Ouverture du Reichstag dans la Salle Blanche du palais de Berlin par Guillaume II

Quelles sont les plus grandes menaces pour l’avenir de la France ? L’islam communautaire, l’américanisation des mœurs, l’esprit d’abandon au profit de l’Europe fédérale, et bien sûr la soumission à l’Allemagne. Depuis le grand retournement d’alliances de la guerre de Sept-Ans (1756-1763), la Prusse puis l’Allemagne unifiée n’ont eu de cesse de s’opposer à la France en Europe et dans le monde. Du duc de Brunswick menaçant de réduire Paris en cendres à Bismarck proclamant l’Empire dans la Galerie des Glaces du château de Versailles en passant par la percée des Ardennes et la bataille de Verdun, l’Allemagne prussienne s’est imposée comme une menace mortelle pour notre pays. Encore aujourd’hui, son hégémonie industrielle et économique sur l’Union européenne et la nouvelle collaboration d’État d’une élite française servile ont fait chuter la France. Comprendre les relations franco-prussiennes puis franco-allemandes constitue dès lors un premier accomplissement dans cette prise de conscience : l’Allemagne, en tant qu’État unifié et dominé par la culture militariste et impérialiste prussienne, est, pour la France, un ennemi à combattre et abattre, peu importe l’époque.

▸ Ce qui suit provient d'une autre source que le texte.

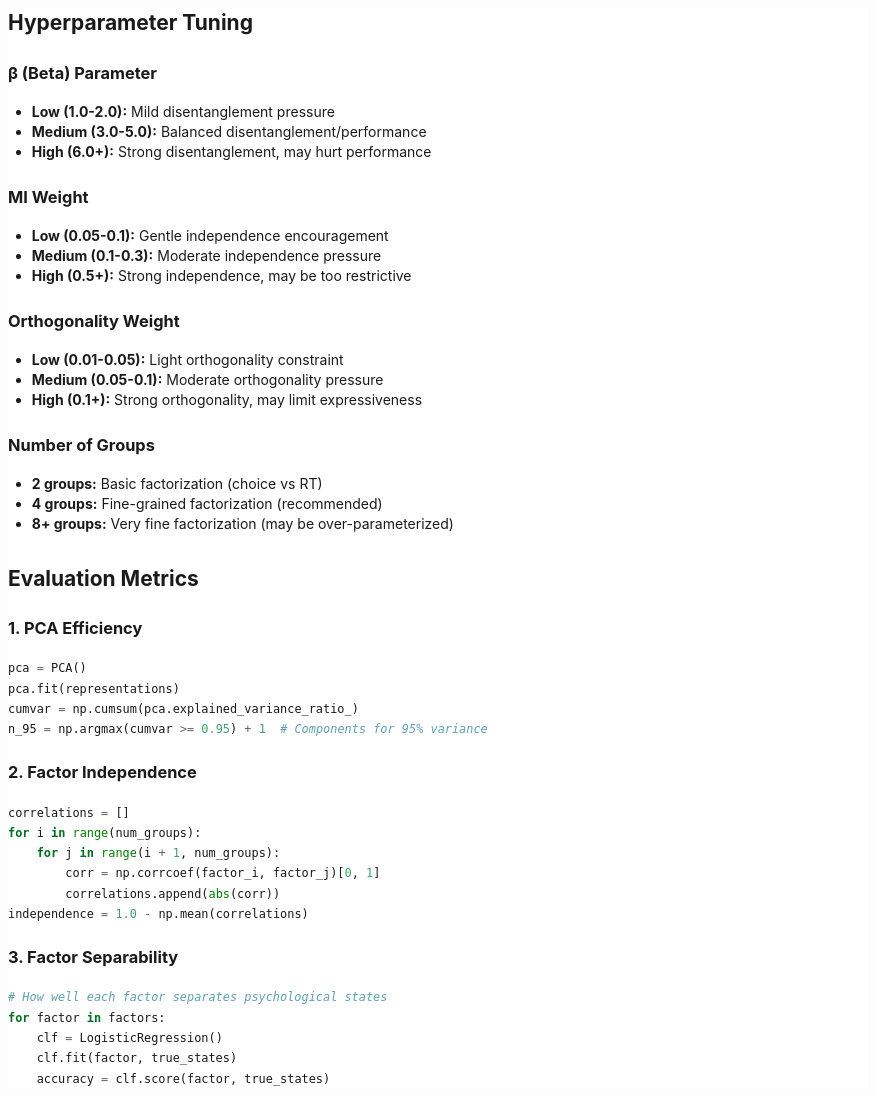 ## Hyperparameter Tuning

### β (Beta) Parameter
- **Low (1.0-2.0):** Mild disentanglement pressure
- **Medium (3.0-5.0):** Balanced disentanglement/performance
- **High (6.0+):** Strong disentanglement, may hurt performance

### MI Weight
- **Low (0.05-0.1):** Gentle independence encouragement
- **Medium (0.1-0.3):** Moderate independence pressure
- **High (0.5+):** Strong independence, may be too restrictive

### Orthogonality Weight
- **Low (0.01-0.05):** Light orthogonality constraint
- **Medium (0.05-0.1):** Moderate orthogonality pressure
- **High (0.1+):** Strong orthogonality, may limit expressiveness

### Number of Groups
- **2 groups:** Basic factorization (choice vs RT)
- **4 groups:** Fine-grained factorization (recommended)
- **8+ groups:** Very fine factorization (may be over-parameterized)

## Evaluation Metrics

### 1. PCA Efficiency
```python
pca = PCA()
pca.fit(representations)
cumvar = np.cumsum(pca.explained_variance_ratio_)
n_95 = np.argmax(cumvar >= 0.95) + 1  # Components for 95% variance
```

### 2. Factor Independence
```python
correlations = []
for i in range(num_groups):
    for j in range(i + 1, num_groups):
        corr = np.corrcoef(factor_i, factor_j)[0, 1]
        correlations.append(abs(corr))
independence = 1.0 - np.mean(correlations)
```

### 3. Factor Separability
```python
# How well each factor separates psychological states
for factor in factors:
    clf = LogisticRegression()
    clf.fit(factor, true_states)
    accuracy = clf.score(factor, true_states)
```
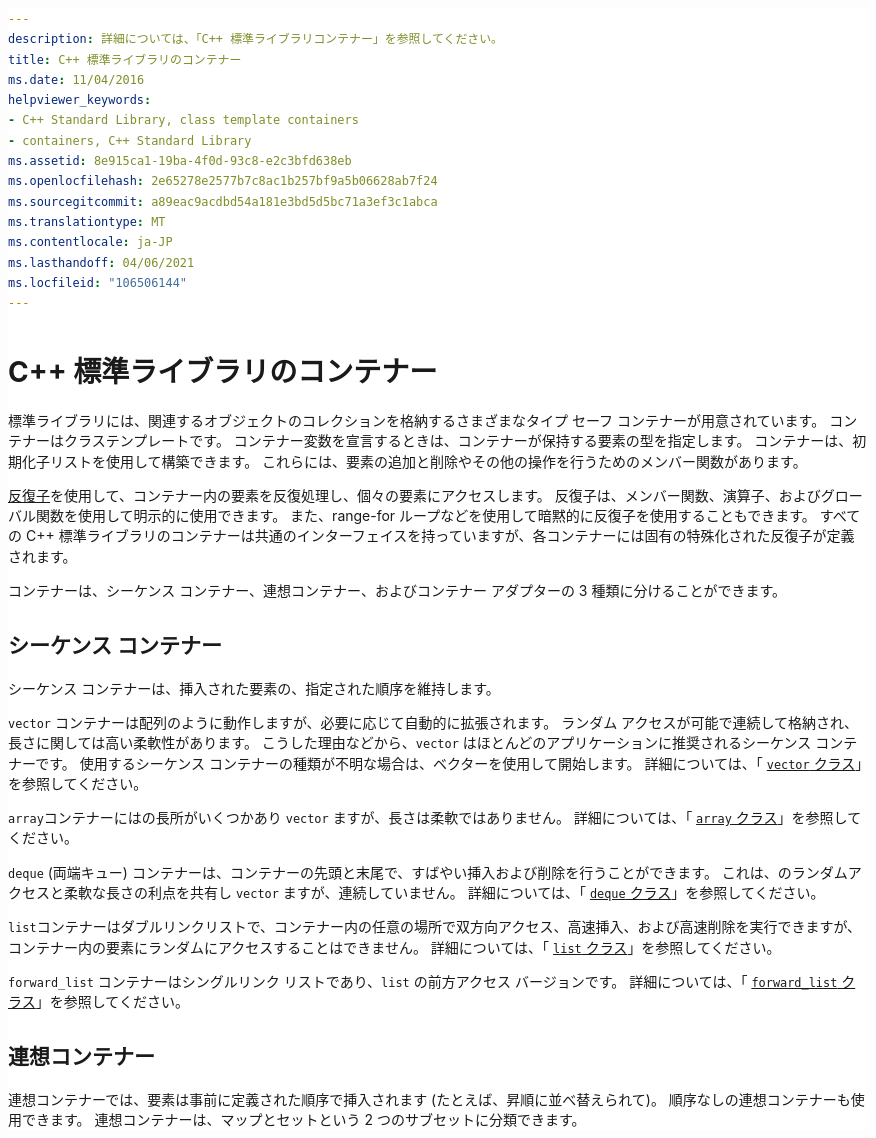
 ```yaml
---
description: 詳細については、「C++ 標準ライブラリコンテナー」を参照してください。
title: C++ 標準ライブラリのコンテナー
ms.date: 11/04/2016
helpviewer_keywords:
- C++ Standard Library, class template containers
- containers, C++ Standard Library
ms.assetid: 8e915ca1-19ba-4f0d-93c8-e2c3bfd638eb
ms.openlocfilehash: 2e65278e2577b7c8ac1b257bf9a5b06628ab7f24
ms.sourcegitcommit: a89eac9acdbd54a181e3bd5d5bc71a3ef3c1abca
ms.translationtype: MT
ms.contentlocale: ja-JP
ms.lasthandoff: 04/06/2021
ms.locfileid: "106506144"
---
```

# <a name="c-standard-library-containers"></a>C++ 標準ライブラリのコンテナー

標準ライブラリには、関連するオブジェクトのコレクションを格納するさまざまなタイプ セーフ コンテナーが用意されています。 コンテナーはクラステンプレートです。 コンテナー変数を宣言するときは、コンテナーが保持する要素の型を指定します。 コンテナーは、初期化子リストを使用して構築できます。 これらには、要素の追加と削除やその他の操作を行うためのメンバー関数があります。

[反復子](../standard-library/iterators.md)を使用して、コンテナー内の要素を反復処理し、個々の要素にアクセスします。 反復子は、メンバー関数、演算子、およびグローバル関数を使用して明示的に使用できます。 また、range-for ループなどを使用して暗黙的に反復子を使用することもできます。 すべての C++ 標準ライブラリのコンテナーは共通のインターフェイスを持っていますが、各コンテナーには固有の特殊化された反復子が定義されます。

コンテナーは、シーケンス コンテナー、連想コンテナー、およびコンテナー アダプターの 3 種類に分けることができます。

## <a name="sequence-containers"></a><a name="sequence_containers"></a> シーケンス コンテナー

シーケンス コンテナーは、挿入された要素の、指定された順序を維持します。

`vector` コンテナーは配列のように動作しますが、必要に応じて自動的に拡張されます。 ランダム アクセスが可能で連続して格納され、長さに関しては高い柔軟性があります。 こうした理由などから、`vector` はほとんどのアプリケーションに推奨されるシーケンス コンテナーです。 使用するシーケンス コンテナーの種類が不明な場合は、ベクターを使用して開始します。 詳細については、「 [ `vector` クラス](../standard-library/vector-class.md)」を参照してください。

`array`コンテナーにはの長所がいくつかあり `vector` ますが、長さは柔軟ではありません。 詳細については、「 [ `array` クラス](../standard-library/array-class-stl.md)」を参照してください。

`deque` (両端キュー) コンテナーは、コンテナーの先頭と末尾で、すばやい挿入および削除を行うことができます。 これは、のランダムアクセスと柔軟な長さの利点を共有し `vector` ますが、連続していません。 詳細については、「 [ `deque` クラス](../standard-library/deque-class.md)」を参照してください。

`list`コンテナーはダブルリンクリストで、コンテナー内の任意の場所で双方向アクセス、高速挿入、および高速削除を実行できますが、コンテナー内の要素にランダムにアクセスすることはできません。 詳細については、「 [ `list` クラス](../standard-library/list-class.md)」を参照してください。

`forward_list` コンテナーはシングルリンク リストであり、`list` の前方アクセス バージョンです。 詳細については、「 [ `forward_list` クラス](../standard-library/forward-list-class.md)」を参照してください。

## <a name="associative-containers"></a>連想コンテナー

連想コンテナーでは、要素は事前に定義された順序で挿入されます (たとえば、昇順に並べ替えられて)。 順序なしの連想コンテナーも使用できます。 連想コンテナーは、マップとセットという 2 つのサブセットに分類できます。
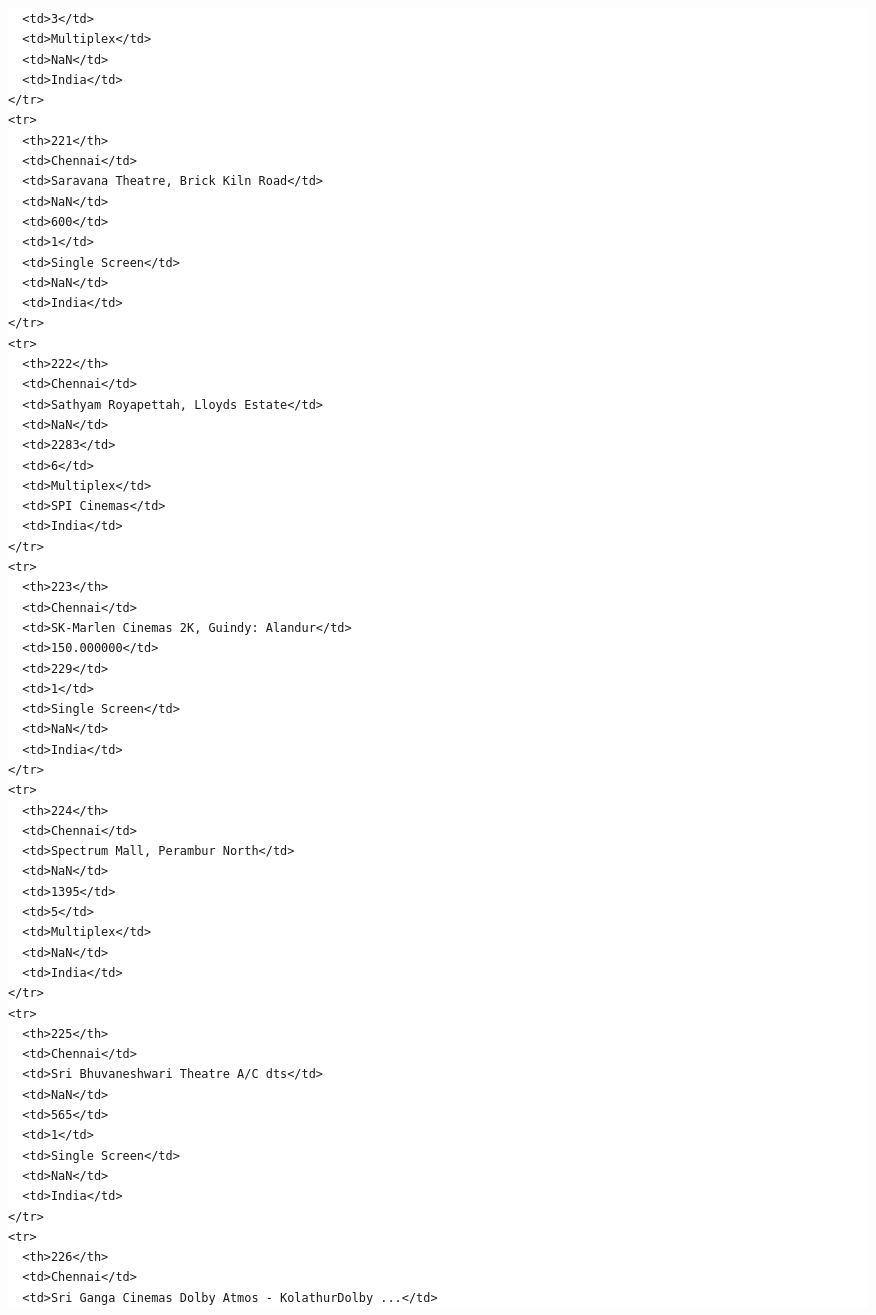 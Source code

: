       <td>3</td>
      <td>Multiplex</td>
      <td>NaN</td>
      <td>India</td>
    </tr>
    <tr>
      <th>221</th>
      <td>Chennai</td>
      <td>Saravana Theatre, Brick Kiln Road</td>
      <td>NaN</td>
      <td>600</td>
      <td>1</td>
      <td>Single Screen</td>
      <td>NaN</td>
      <td>India</td>
    </tr>
    <tr>
      <th>222</th>
      <td>Chennai</td>
      <td>Sathyam Royapettah, Lloyds Estate</td>
      <td>NaN</td>
      <td>2283</td>
      <td>6</td>
      <td>Multiplex</td>
      <td>SPI Cinemas</td>
      <td>India</td>
    </tr>
    <tr>
      <th>223</th>
      <td>Chennai</td>
      <td>SK-Marlen Cinemas 2K, Guindy: Alandur</td>
      <td>150.000000</td>
      <td>229</td>
      <td>1</td>
      <td>Single Screen</td>
      <td>NaN</td>
      <td>India</td>
    </tr>
    <tr>
      <th>224</th>
      <td>Chennai</td>
      <td>Spectrum Mall, Perambur North</td>
      <td>NaN</td>
      <td>1395</td>
      <td>5</td>
      <td>Multiplex</td>
      <td>NaN</td>
      <td>India</td>
    </tr>
    <tr>
      <th>225</th>
      <td>Chennai</td>
      <td>Sri Bhuvaneshwari Theatre A/C dts</td>
      <td>NaN</td>
      <td>565</td>
      <td>1</td>
      <td>Single Screen</td>
      <td>NaN</td>
      <td>India</td>
    </tr>
    <tr>
      <th>226</th>
      <td>Chennai</td>
      <td>Sri Ganga Cinemas Dolby Atmos - KolathurDolby ...</td> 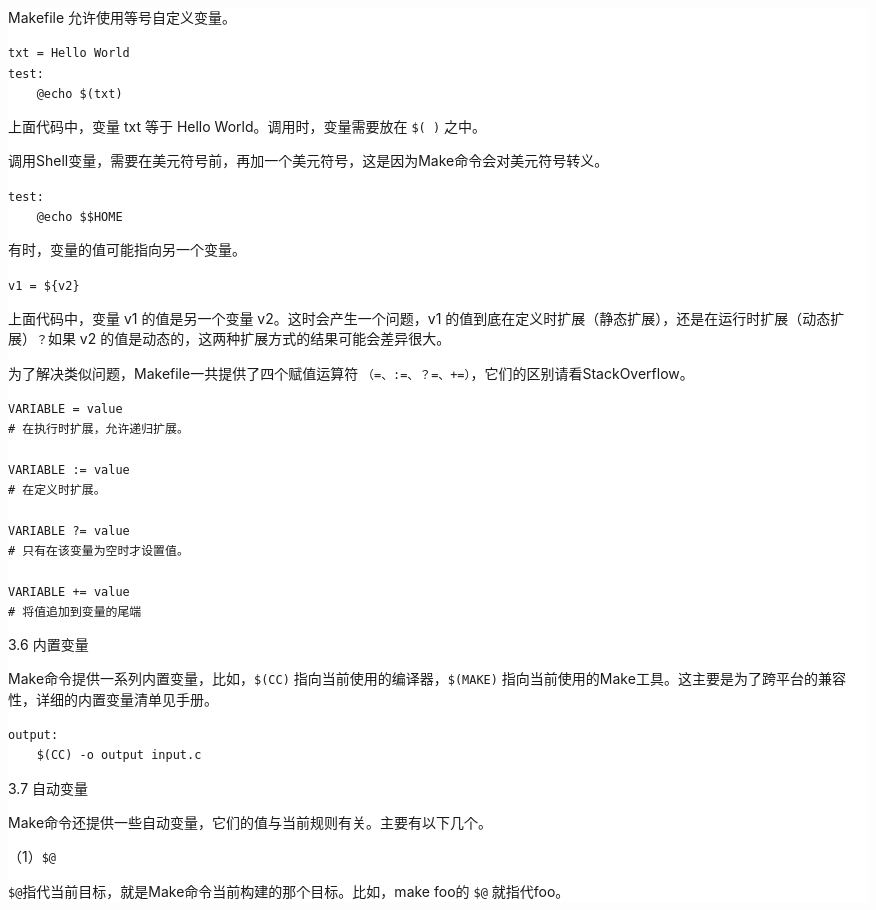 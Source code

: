 Makefile 允许使用等号自定义变量。

```
txt = Hello World
test:
    @echo $(txt)
```

上面代码中，变量 txt 等于 Hello World。调用时，变量需要放在 `$( )` 之中。

调用Shell变量，需要在美元符号前，再加一个美元符号，这是因为Make命令会对美元符号转义。


```
test:
    @echo $$HOME
```

有时，变量的值可能指向另一个变量。

```
v1 = ${v2}
```
上面代码中，变量 v1 的值是另一个变量 v2。这时会产生一个问题，v1 的值到底在定义时扩展（静态扩展），还是在运行时扩展（动态扩展）`？`如果 v2 的值是动态的，这两种扩展方式的结果可能会差异很大。

为了解决类似问题，Makefile一共提供了四个赋值运算符 `（=、:=、？=、+=）`，它们的区别请看StackOverflow。

```
VARIABLE = value
# 在执行时扩展，允许递归扩展。

VARIABLE := value
# 在定义时扩展。

VARIABLE ?= value
# 只有在该变量为空时才设置值。

VARIABLE += value
# 将值追加到变量的尾端
```

3.6 内置变量

Make命令提供一系列内置变量，比如，`$(CC)` 指向当前使用的编译器，`$(MAKE)` 指向当前使用的Make工具。这主要是为了跨平台的兼容性，详细的内置变量清单见手册。

```
output:
    $(CC) -o output input.c

```


3.7 自动变量

Make命令还提供一些自动变量，它们的值与当前规则有关。主要有以下几个。

（1）`$@`

`$@`指代当前目标，就是Make命令当前构建的那个目标。比如，make foo的 `$@` 就指代foo。
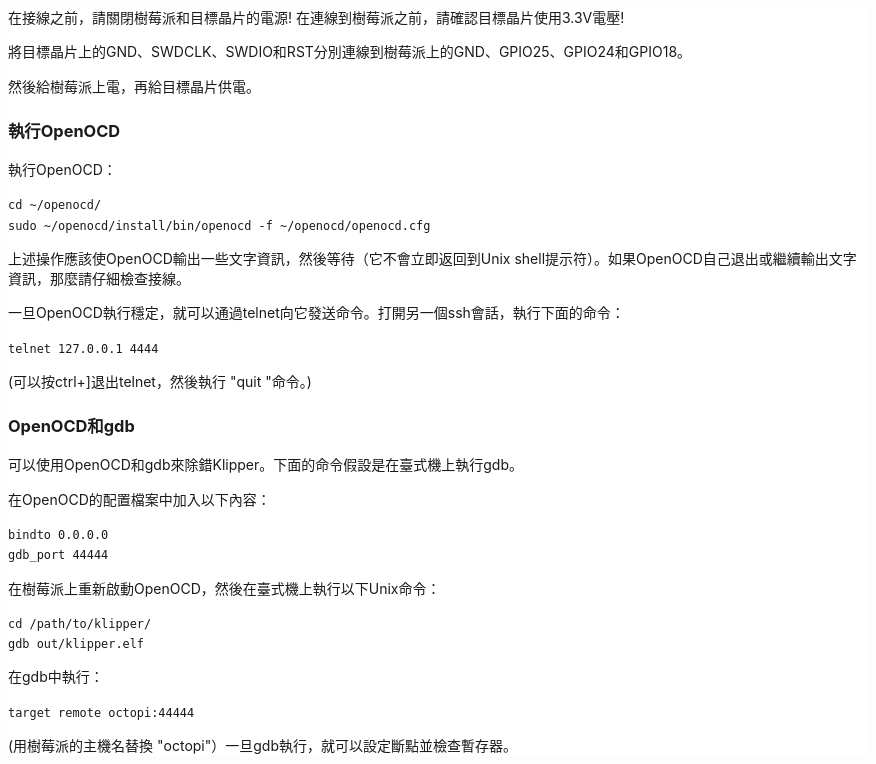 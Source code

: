 在接線之前，請關閉樹莓派和目標晶片的電源! 在連線到樹莓派之前，請確認目標晶片使用3.3V電壓!

將目標晶片上的GND、SWDCLK、SWDIO和RST分別連線到樹莓派上的GND、GPIO25、GPIO24和GPIO18。

然後給樹莓派上電，再給目標晶片供電。

### 執行OpenOCD

執行OpenOCD：

```
cd ~/openocd/
sudo ~/openocd/install/bin/openocd -f ~/openocd/openocd.cfg
```

上述操作應該使OpenOCD輸出一些文字資訊，然後等待（它不會立即返回到Unix shell提示符）。如果OpenOCD自己退出或繼續輸出文字資訊，那麼請仔細檢查接線。

一旦OpenOCD執行穩定，就可以通過telnet向它發送命令。打開另一個ssh會話，執行下面的命令：

```
telnet 127.0.0.1 4444
```

(可以按ctrl+]退出telnet，然後執行 "quit "命令。)

### OpenOCD和gdb

可以使用OpenOCD和gdb來除錯Klipper。下面的命令假設是在臺式機上執行gdb。

在OpenOCD的配置檔案中加入以下內容：

```
bindto 0.0.0.0
gdb_port 44444
```

在樹莓派上重新啟動OpenOCD，然後在臺式機上執行以下Unix命令：

```
cd /path/to/klipper/
gdb out/klipper.elf
```

在gdb中執行：

```
target remote octopi:44444
```

(用樹莓派的主機名替換 "octopi"）一旦gdb執行，就可以設定斷點並檢查暫存器。
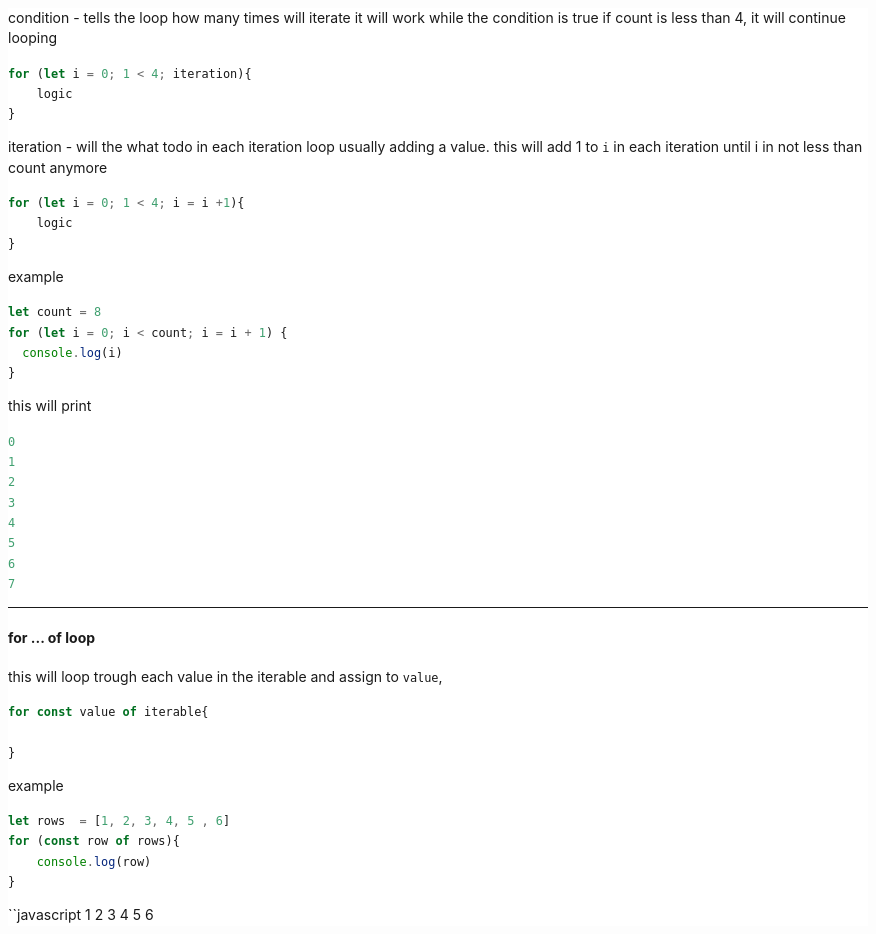 condition - tells the loop how many times will iterate
it will work while the condition is true
if count is less than 4, it will continue looping

```javascript
for (let i = 0; 1 < 4; iteration){
    logic
}
```

iteration - will the what todo in each iteration loop
usually adding a value.
this will add 1 to `i` in each iteration until i in not less than count anymore
```javascript
for (let i = 0; 1 < 4; i = i +1){
    logic
}
```

example

```javascript
let count = 8
for (let i = 0; i < count; i = i + 1) {
  console.log(i)
}
```
this will print
```javascript
0
1
2
3
4
5
6
7

```
---
#### for ... of loop

this will  loop trough each value in the iterable and assign to `value`,  
```javascript
for const value of iterable{

}
```
example
```javascript
let rows  = [1, 2, 3, 4, 5 , 6]
for (const row of rows){
    console.log(row)
}
```
``javascript
1
2
3
4
5
6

La montée en puissance prussienne sur l’Europe

En Europe, le Royaume de Prusse est un État-nation « neuf ». Fondée le 18 janvier 1701, la Prusse est déjà une union en soi, celle de l’Électorat de Brandebourg – constitutif du Saint-Empire romain germanique – et du duché de Prusse relevant de l’État polonais. Fruit d’une union personnelle, le Royaume de Prusse est concédé à Frédéric III de Brandebourg par l’Empereur Léopold Ier en 1700. Cependant, comme personne ne peut être couronné roi dans le Saint-Empire, Frédéric profite de l’extraterritorialité du duché de Prusse pour obtenir une sorte d’exception : il devient roi en Prusse. Il élit alors Berlin comme capitale de ce nouveau pays dont l’existence même va changer l’histoire de l’Europe tout entière.

Pour mieux comprendre les tenants et les aboutissants de cette fondation royale, il convient de comparer la situation prussienne à celle de l’Angleterre du Moyen-Âge. Conquis par les Normands de Guillaume en 1066, le Royaume d’Angleterre constitue une autorité concurrente au pouvoir central français qui considère toujours la Normandie comme un territoire vassal. L’extraterritorialité de l’île britannique vis-à-vis du Royaume de France n’empêchera pas la confrontation entre Paris et Londres. C’est le même cas de figure entre Vienne – qui domine alors le Saint-Empire – et Berlin. De fait, il existe dès la fondation de la Prusse un profond respect pour la France de Louis XIV et son modèle absolutiste qui constitue un modèle politique à suivre. Le début du XVIIIème siècle voit la poursuite de cette politique francophile et l’instauration d’une véritable machine de guerre : 76 000 hommes constituent l’armée permanente prussienne tandis que la France compte 150 000 soldats pour une population plusieurs fois supérieure. Pour s’imposer face à l’Autriche et la Pologne, Berlin étudie et s’inspire du génie militaire français tout en innovant de façon autochtone. Pour le moment, les Prussiens sont les alliés de la France qui poursuit une politique antiautrichienne traditionnelle héritée de Richelieu. Lors de la guerre de Succession d’Autriche (1740-1748), la Prusse est le principal bénéficiaire des victoires françaises que les armées de Louis XV ne cessent d’accumuler dont la fameuse bataille de Fontenoy. La paix est d’autant plus profitable que le roi de France renonce à la rive gauche du Rhin pour ne pas froisser les Britanniques et ainsi déclencher une guerre européenne perpétuelle ; sa mansuétude lui sera fatal.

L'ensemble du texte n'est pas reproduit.